Lauren Berlant is an English professor at the University of Chicago, but that title can’t contain her. She’s one of a very few people I would call, without hesitation, an important thinker of our time.
Terms she invented or illuminated will circulate for decades—infantile citizen, intimate public sphere, cruel optimism, workplace precarity, the love plot— a cascade of articles and books will tumble from each.
Terminology is just an easy handle on slippery work. More important is her deployment.
She dismantles obviousness, stuff we don’t even take for granted because we don’t k now to take it, since we don’t know it’ s been granted. She unmasks the deepest mechanisms of subjectivity, the hidden machinery of our lives, the stuff behind the curtain at the end of the long hallway under the transom on the bottom floor of the elevator that we forgot exists.
“It’s really not possible to read Lauren Berlant, “ said political scientist Linda Zerilli, “without the sensation of losing the ground underneath one’s feet.”
So when I heard Lauren Berlant would be speaking on media sensationalism, well, I had to go. I take full responsibility for overlooking the comma, but she took responsibility too. Here’s what she said at the start of her talk:
You know, we kind of got you in here on a scam or something, because the real title for this talk is “On the Desire for the Political,” but the people at the Franke Institute were worried that desire would confuse you, which—that’s what it does.”

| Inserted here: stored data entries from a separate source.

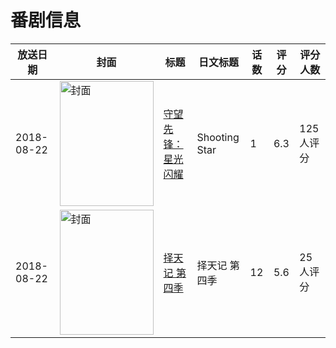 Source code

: # 番剧信息

|放送日期|封面|标题|日文标题|话数|评分|评分人数|
|---|---|---|---|---|---|---|
|2018-08-22|<img src="https://lain.bgm.tv/pic/cover/c/8f/96/258042_o9sxs.jpg" alt="封面" style="width:150px;height:200px;object-fit:cover;">|[守望先锋：星光闪耀](https://bangumi.tv/subject/258042)|Shooting Star|1|6.3|125人评分|
|2018-08-22|<img src="https://lain.bgm.tv/pic/cover/c/e9/e6/250189_Zfg4H.jpg" alt="封面" style="width:150px;height:200px;object-fit:cover;">|[择天记 第四季](https://bangumi.tv/subject/250189)|择天记 第四季|12|5.6|25人评分|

Then we got the real talk about the desire for the political, which was great. But first Lauren gave us a hint of what she might have said were she to give us a talk on media and sensationalism, and this is just such a wonderful plate of spaghetti, I think we might like to twirl our forks in it:
What you thought you were going to see was a talk on political sensationalism and you probably thought we were going to have a talk about what’s going on in the political public sphere right now—which is a place where structural antagonisms, in the United States, in qualities of class or race or genderized sexuality or genuine disputes about the role of the state in the production of the good life, or genuine disputes about what the good life is—those kinds of antagonisms get expressed in the political public sphere as a kind of melodrama of action, so people think that their feelings have to be inflated, and that’s what we call media sensationalism, so that there’s no middle ground to anything, that there can only be a higher ground, and so the whole question of the relationship between the melodramatic ground of politics and the higher ground of political fantasy is sort of like what the talk title that you were delivered promised, and the people will start— we’ll start thinking about why people want to feel intimate in their public spheres and what that has to do with inflating emotion.”

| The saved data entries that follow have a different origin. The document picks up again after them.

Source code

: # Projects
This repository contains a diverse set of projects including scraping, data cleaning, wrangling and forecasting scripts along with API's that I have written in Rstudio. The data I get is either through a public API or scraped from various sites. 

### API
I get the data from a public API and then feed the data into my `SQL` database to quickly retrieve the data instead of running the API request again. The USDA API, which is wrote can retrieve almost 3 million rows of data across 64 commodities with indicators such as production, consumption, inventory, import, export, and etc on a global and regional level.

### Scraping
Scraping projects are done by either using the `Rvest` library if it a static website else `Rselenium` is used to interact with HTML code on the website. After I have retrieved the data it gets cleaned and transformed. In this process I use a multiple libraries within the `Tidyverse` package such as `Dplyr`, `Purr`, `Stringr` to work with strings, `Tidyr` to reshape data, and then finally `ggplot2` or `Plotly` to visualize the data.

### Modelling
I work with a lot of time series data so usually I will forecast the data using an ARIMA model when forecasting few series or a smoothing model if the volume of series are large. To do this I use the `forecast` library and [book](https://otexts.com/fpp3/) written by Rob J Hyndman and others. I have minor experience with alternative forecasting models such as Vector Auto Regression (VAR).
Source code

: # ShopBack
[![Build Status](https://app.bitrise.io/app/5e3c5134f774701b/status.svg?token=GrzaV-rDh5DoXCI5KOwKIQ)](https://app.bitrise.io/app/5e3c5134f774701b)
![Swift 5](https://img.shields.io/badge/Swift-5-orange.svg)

This is the talk she didn’t give, what it would have been about. And maybe the ungiving of that talk is a gift, ultimately, because it gives us license to play—to hash something out together.
We can’t reproduce Lauren’s ungiven talk here, only she could do that, but we could have a different conversation, inspired by Lauren’s spark. It might not escape common sense, but so what?
I’m sure Lauren means much more than what I’m about to impose, but here’s a place we can begin.
Not long ago it was impossible to be progressive without being pro-Obama—in November 2008, say.
And then it seemed to become difficult, if not impossible, to be progressive without being anti-Obama—last spring and summer, mainly, when Obama was somehow responsible for BP’s Gulf oil spill amid a suite of other infractions, like those ongoing wars. I felt at both points there was no middle ground. Perhaps there is now. What do you think?
Here’s a more personal example:
I’ve been writing about radiation a lot lately. When I publish posts like this one, I’m called anti-nuclear. When I publish posts like this one, I’m called pro-nuclear. (And the people who assumed I was anti-nuclear are, as one of them admitted to me, really confused).
Actually, I’m neither. But there seems to be no middle ground.
You think X, assumes some faction. That means you’re one of us. Here’s the rest of what you think.
This sensational battlefield of ideas has little room for flexibility. We’re expected to swallow the doctrine of the high ground we’re occupying. We’re expected to reject the doctrine of that other high ground. But this is such a simplistic reading of Berlant. What do you think?
Are you for it or against it?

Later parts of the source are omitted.